Extracted entries:
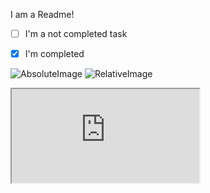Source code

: I am a Readme!

*   [ ] I'm a not completed task
*   [x] I'm completed


![AbsoluteImage](https://example.com/static/image.jpg)
![RelativeImage](static/image.jpg)
![Base64Image](data:image/gif;base64,R0lGODlhAQABAIAAAP///wAAACH5BAEAAAAALAAAAAABAAEAAAICRAEAOw==)

<script>alert('oh, hai');</script>
<iframe src="https://pulsar-edit.com"></iframe>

Your assignment: Your task is to set down the records shown above exactly, minus any pictures.

Result:
Source code

: I am a Readme!

*   [ ] I'm a not completed task
*   [x] I'm completed


![AbsoluteImage](https://example.com/static/image.jpg)
![RelativeImage](static/image.jpg)
![Base64Image](data:image/gif;base64,R0lGODlhAQABAIAAAP///wAAACH5BAEAAAAALAAAAAABAAEAAAICRAEAOw==)

<script>alert('oh, hai');</script>
<iframe src="https://pulsar-edit.com"></iframe>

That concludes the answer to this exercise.